People cite a variety of reasons for indulging in daytime siestas. Some take so-called replacement naps to make up for poor sleep the night before. Shift workers may take prophylactic naps in anticipation of needing to stay awake overnight. Many others, regardless of age and culture, habitually take appetitive naps—they sleep simply because it feels good.

Intuitively most of us think that a nap will refresh us and make us better able to take on the challenges of the day. In fact, research shows that healthy adults who take naps enjoy brighter moods, faster reaction times, and better performance on tasks involving logical reasoning, attention and memory.

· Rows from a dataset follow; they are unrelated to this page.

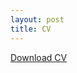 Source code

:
 ```yaml
---
layout: post
title: CV
---
```


[Download CV](https://drive.google.com/uc?id=1qvgktSznt_BDVa_mrGRc9hyI9-hgRWEG&export=download)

How much we gain from napping, though, depends on a number of factors, including how and when we nap and for how long. A 20-minute nap appears to hit the sweet spot. Studies reveal that such brief sojourns boost both mood and cognitive performance. Shorter, 10-minute naps are also good for enhancing performance and cause less grogginess than longer naps do.

Naps lasting an hour or more are not recommended. During a longer nap, you fall into a deeper sleep, which makes it more difficult to awaken feeling refreshed. In other words, the longer the nap the greater the “hangover” effect afterward. Also, longer naps diminish the quality of nighttime sleep.

The best time of day to take a nap (assuming you keep a regular night sleep schedule) is midafternoon, between 2 and 4 P.M. Given the body's natural biological clock, it is generally easier to fall asleep during this window and to reap the full benefits of a good rest.

In one study from our sleep laboratory, we found that habitual nappers slept more lightly than nonhabitual nappers did, which may mean that the ability to nap lightly contributes to better alertness and performance after napping. Habitual nappers also reported feeling better than the nonhabitual nappers after the same amount of sleep.

Though generally beneficial, napping isn't for everyone. Poor sleepers who have difficulty falling and staying asleep at night might want to avoid daytime snoozing. For everyone else, though, a 20-minute midafternoon nap could be the secret to feeling sharp and happy throughout the day.